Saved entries
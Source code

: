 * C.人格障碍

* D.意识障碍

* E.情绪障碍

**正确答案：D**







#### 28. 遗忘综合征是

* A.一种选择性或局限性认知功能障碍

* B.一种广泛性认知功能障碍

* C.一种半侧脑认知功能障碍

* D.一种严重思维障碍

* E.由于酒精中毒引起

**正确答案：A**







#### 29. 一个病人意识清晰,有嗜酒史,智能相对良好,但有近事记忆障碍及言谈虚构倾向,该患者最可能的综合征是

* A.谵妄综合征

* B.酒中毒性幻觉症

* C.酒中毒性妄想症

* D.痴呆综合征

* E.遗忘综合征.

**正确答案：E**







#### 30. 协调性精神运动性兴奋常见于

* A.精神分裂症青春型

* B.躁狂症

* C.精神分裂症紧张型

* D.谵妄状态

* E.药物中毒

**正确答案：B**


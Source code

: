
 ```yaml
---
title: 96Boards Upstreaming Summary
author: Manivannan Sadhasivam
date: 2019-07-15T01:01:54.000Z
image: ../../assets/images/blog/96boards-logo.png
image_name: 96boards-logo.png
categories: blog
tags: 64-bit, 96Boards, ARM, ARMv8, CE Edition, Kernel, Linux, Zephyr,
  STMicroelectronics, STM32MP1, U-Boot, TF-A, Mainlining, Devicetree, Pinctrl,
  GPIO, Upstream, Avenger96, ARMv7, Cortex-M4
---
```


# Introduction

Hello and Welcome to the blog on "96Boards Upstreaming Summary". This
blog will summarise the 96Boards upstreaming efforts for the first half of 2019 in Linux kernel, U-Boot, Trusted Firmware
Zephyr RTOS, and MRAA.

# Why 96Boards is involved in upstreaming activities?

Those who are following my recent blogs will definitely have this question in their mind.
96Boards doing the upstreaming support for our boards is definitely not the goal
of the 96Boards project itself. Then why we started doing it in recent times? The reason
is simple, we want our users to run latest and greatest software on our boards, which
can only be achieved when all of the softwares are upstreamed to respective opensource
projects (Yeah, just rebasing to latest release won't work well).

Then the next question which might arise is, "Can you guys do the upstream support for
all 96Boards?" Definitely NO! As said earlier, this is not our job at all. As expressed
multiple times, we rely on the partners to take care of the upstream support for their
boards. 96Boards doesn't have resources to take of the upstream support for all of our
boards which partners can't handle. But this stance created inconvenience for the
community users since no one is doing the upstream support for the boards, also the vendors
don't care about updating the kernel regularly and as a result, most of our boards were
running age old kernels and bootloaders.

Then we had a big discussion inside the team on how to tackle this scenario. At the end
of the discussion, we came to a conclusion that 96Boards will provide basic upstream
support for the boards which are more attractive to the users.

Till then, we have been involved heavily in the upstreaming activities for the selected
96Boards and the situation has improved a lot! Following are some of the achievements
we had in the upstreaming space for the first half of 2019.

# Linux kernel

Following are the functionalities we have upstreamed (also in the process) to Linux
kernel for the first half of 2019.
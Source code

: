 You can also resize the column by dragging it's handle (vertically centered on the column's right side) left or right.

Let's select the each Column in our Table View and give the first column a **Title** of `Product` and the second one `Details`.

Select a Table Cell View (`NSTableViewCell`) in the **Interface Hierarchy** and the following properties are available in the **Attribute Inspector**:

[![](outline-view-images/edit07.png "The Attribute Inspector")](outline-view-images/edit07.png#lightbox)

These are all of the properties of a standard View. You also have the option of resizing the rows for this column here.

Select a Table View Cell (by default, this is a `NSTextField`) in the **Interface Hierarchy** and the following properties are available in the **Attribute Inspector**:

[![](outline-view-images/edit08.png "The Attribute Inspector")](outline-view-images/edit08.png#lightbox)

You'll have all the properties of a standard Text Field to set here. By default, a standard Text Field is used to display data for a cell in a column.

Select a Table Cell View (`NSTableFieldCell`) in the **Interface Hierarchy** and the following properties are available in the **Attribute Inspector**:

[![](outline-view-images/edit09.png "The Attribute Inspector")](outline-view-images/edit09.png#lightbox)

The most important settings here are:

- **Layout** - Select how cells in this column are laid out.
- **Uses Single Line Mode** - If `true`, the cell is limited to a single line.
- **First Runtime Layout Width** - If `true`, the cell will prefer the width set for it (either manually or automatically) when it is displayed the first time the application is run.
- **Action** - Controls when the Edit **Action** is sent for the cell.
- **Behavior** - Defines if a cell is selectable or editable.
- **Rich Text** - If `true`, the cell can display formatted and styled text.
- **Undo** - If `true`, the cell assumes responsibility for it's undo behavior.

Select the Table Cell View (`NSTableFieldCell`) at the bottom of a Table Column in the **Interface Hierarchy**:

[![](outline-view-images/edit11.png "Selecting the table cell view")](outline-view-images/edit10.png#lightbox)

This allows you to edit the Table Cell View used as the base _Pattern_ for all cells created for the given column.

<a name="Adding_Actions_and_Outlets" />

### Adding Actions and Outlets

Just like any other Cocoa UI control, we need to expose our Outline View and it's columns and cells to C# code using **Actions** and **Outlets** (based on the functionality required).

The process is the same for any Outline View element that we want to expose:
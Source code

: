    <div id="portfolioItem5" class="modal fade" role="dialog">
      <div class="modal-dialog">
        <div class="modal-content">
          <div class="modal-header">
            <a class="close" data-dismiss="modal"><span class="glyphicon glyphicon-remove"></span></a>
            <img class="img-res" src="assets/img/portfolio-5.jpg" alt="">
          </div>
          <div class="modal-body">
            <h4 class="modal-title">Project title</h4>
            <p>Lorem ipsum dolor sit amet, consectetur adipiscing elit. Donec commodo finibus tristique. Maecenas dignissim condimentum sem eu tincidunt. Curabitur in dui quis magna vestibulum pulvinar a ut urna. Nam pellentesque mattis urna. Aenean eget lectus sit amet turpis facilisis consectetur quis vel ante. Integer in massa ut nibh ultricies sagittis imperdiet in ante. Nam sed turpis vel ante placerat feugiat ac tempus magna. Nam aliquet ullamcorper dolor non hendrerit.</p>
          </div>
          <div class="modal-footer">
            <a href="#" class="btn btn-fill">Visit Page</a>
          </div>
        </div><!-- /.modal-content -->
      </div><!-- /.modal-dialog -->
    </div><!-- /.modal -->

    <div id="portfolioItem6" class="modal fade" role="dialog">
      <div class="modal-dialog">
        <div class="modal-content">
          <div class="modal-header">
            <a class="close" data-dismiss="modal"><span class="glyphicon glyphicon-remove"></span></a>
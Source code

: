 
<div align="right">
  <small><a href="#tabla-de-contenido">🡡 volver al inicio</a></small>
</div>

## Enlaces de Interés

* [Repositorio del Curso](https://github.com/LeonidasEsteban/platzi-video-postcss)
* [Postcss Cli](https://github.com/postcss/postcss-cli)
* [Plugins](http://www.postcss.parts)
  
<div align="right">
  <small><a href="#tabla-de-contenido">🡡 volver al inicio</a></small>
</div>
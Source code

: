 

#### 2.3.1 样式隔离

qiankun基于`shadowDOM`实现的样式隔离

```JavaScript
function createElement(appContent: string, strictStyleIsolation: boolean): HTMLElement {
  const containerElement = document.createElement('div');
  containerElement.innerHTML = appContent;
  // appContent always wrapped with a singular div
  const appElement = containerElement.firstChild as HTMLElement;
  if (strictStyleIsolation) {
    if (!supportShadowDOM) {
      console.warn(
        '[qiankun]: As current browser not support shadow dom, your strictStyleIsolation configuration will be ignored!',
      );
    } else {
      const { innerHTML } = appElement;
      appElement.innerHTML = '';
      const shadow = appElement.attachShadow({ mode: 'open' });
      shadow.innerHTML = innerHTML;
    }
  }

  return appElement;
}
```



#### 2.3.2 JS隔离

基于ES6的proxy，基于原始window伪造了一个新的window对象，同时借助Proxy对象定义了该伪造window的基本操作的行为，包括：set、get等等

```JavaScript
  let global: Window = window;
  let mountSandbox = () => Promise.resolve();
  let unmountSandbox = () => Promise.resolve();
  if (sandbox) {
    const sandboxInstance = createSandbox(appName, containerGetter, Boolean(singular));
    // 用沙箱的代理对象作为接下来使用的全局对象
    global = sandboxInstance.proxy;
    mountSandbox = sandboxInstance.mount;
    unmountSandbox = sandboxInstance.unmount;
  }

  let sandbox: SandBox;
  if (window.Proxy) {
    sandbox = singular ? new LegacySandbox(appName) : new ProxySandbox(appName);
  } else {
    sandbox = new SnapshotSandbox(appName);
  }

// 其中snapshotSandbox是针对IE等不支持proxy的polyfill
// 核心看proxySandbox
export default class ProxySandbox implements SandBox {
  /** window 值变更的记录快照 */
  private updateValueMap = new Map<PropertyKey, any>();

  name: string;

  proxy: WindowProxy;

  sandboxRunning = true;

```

__What the task requires__. Reproduce word for word the lines of the records above, beginning at the first and ending with the line where "96Boards doing the" appears, and nothing past it.

__The completed task__.
Source code

: * C.人格障碍

* D.意识障碍

* E.情绪障碍

**正确答案：D**







#### 28. 遗忘综合征是

* A.一种选择性或局限性认知功能障碍

* B.一种广泛性认知功能障碍

* C.一种半侧脑认知功能障碍

* D.一种严重思维障碍

* E.由于酒精中毒引起

**正确答案：A**







#### 29. 一个病人意识清晰,有嗜酒史,智能相对良好,但有近事记忆障碍及言谈虚构倾向,该患者最可能的综合征是

* A.谵妄综合征

* B.酒中毒性幻觉症

* C.酒中毒性妄想症

* D.痴呆综合征

* E.遗忘综合征.

**正确答案：E**







#### 30. 协调性精神运动性兴奋常见于

* A.精神分裂症青春型

* B.躁狂症

* C.精神分裂症紧张型

* D.谵妄状态

* E.药物中毒

**正确答案：B**


Source code

:
 ```yaml
---
title: 96Boards Upstreaming Summary
author: Manivannan Sadhasivam
date: 2019-07-15T01:01:54.000Z
image: ../../assets/images/blog/96boards-logo.png
image_name: 96boards-logo.png
categories: blog
tags: 64-bit, 96Boards, ARM, ARMv8, CE Edition, Kernel, Linux, Zephyr,
  STMicroelectronics, STM32MP1, U-Boot, TF-A, Mainlining, Devicetree, Pinctrl,
  GPIO, Upstream, Avenger96, ARMv7, Cortex-M4
---
```


# Introduction

Hello and Welcome to the blog on "96Boards Upstreaming Summary". This
blog will summarise the 96Boards upstreaming efforts for the first half of 2019 in Linux kernel, U-Boot, Trusted Firmware
Zephyr RTOS, and MRAA.

# Why 96Boards is involved in upstreaming activities?

Those who are following my recent blogs will definitely have this question in their mind.
96Boards doing the upstreaming support for our boards is definitely not the goal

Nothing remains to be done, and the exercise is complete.